Usually, you want to cut from one shot to another on an action– in the middle of a cup being lifted to drink, for example. They call it match-on-action cutting. It's at once more dynamic and more invisible, more seamless. Schrader goes for a simpler route, cutting in between actions only. Recalling Dreyer and certain Bergmans, he invites an atmosphere of spareness in cutting to another face at the end of a sentence, not during it- a no-no in film school, but as ever, a rule made to be broken for the right reasons.

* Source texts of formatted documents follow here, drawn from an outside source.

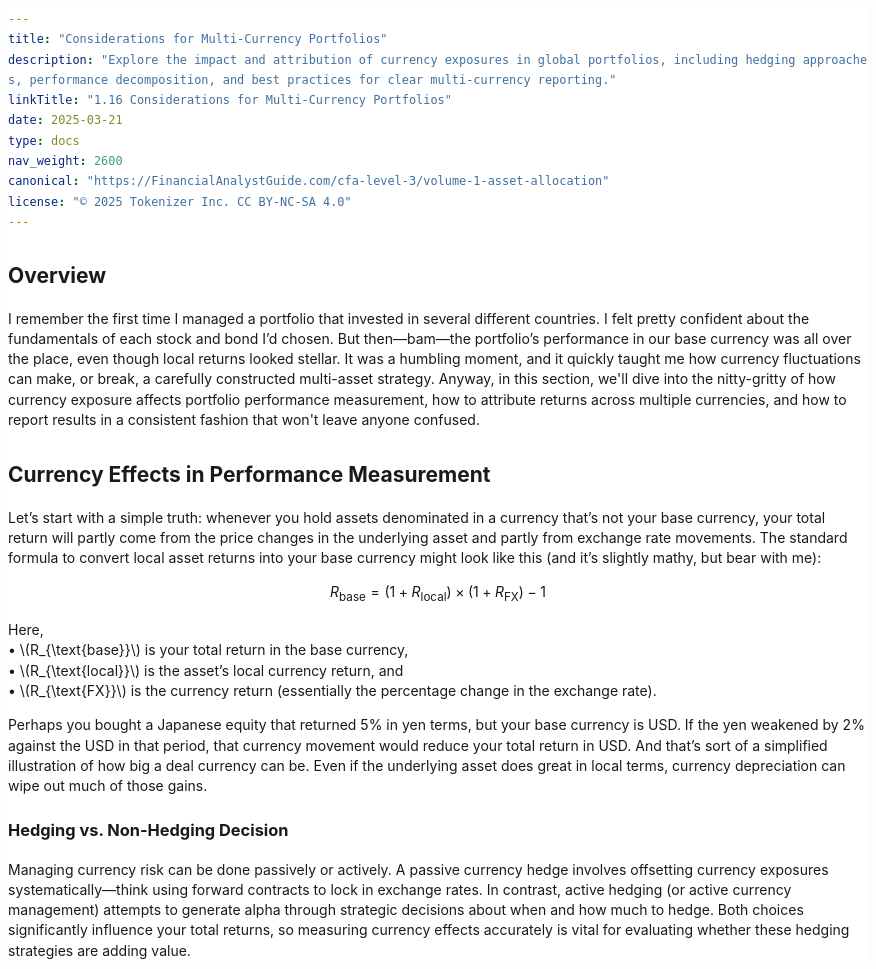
 ```yaml
---
title: "Considerations for Multi‑Currency Portfolios"
description: "Explore the impact and attribution of currency exposures in global portfolios, including hedging approaches, performance decomposition, and best practices for clear multi-currency reporting."
linkTitle: "1.16 Considerations for Multi‑Currency Portfolios"
date: 2025-03-21
type: docs
nav_weight: 2600
canonical: "https://FinancialAnalystGuide.com/cfa-level-3/volume-1-asset-allocation"
license: "© 2025 Tokenizer Inc. CC BY-NC-SA 4.0"
---
```


## Overview

I remember the first time I managed a portfolio that invested in several different countries. I felt pretty confident about the fundamentals of each stock and bond I’d chosen. But then—bam—the portfolio’s performance in our base currency was all over the place, even though local returns looked stellar. It was a humbling moment, and it quickly taught me how currency fluctuations can make, or break, a carefully constructed multi-asset strategy. Anyway, in this section, we'll dive into the nitty-gritty of how currency exposure affects portfolio performance measurement, how to attribute returns across multiple currencies, and how to report results in a consistent fashion that won't leave anyone confused.

## Currency Effects in Performance Measurement

Let’s start with a simple truth: whenever you hold assets denominated in a currency that’s not your base currency, your total return will partly come from the price changes in the underlying asset and partly from exchange rate movements. The standard formula to convert local asset returns into your base currency might look like this (and it’s slightly mathy, but bear with me):

$$
R_{\text{base}} = (1 + R_{\text{local}}) \times (1 + R_{\text{FX}}) - 1
$$

Here,  
• \\(R_{\text{base}}\\) is your total return in the base currency,  
• \\(R_{\text{local}}\\) is the asset’s local currency return, and  
• \\(R_{\text{FX}}\\) is the currency return (essentially the percentage change in the exchange rate).

Perhaps you bought a Japanese equity that returned 5% in yen terms, but your base currency is USD. If the yen weakened by 2% against the USD in that period, that currency movement would reduce your total return in USD. And that’s sort of a simplified illustration of how big a deal currency can be. Even if the underlying asset does great in local terms, currency depreciation can wipe out much of those gains.

### Hedging vs. Non-Hedging Decision

Managing currency risk can be done passively or actively. A passive currency hedge involves offsetting currency exposures systematically—think using forward contracts to lock in exchange rates. In contrast, active hedging (or active currency management) attempts to generate alpha through strategic decisions about when and how much to hedge. Both choices significantly influence your total returns, so measuring currency effects accurately is vital for evaluating whether these hedging strategies are adding value.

The film furthers its sense of austerity with what's called compass-point editing: the approach where successive camera angles are either zero, ninety, or 180 degrees offset:
It feels mathematical, restricted, like the environment our pastor feels stuck inside. Darren Aronofsky employs this technique for different reasons in his The Fountain (2006).
An advantage of setting up these formal consistencies is the opportunity to make an impact by breaking them once they've been established. When at a crucial point we get a three-quarter angle on Hawke's face, against a background that's not parallel to the lens, we feel it; here is another example.
I don't expect the audience to think, "good heavens, he's broken from planimetric staging and is cutting at 75 degrees offset instead of 90!"- but I do think they'll register, subconsciously, that something's different. The two times Schrader breaks completely from compass-point editing, the effect is transcendent.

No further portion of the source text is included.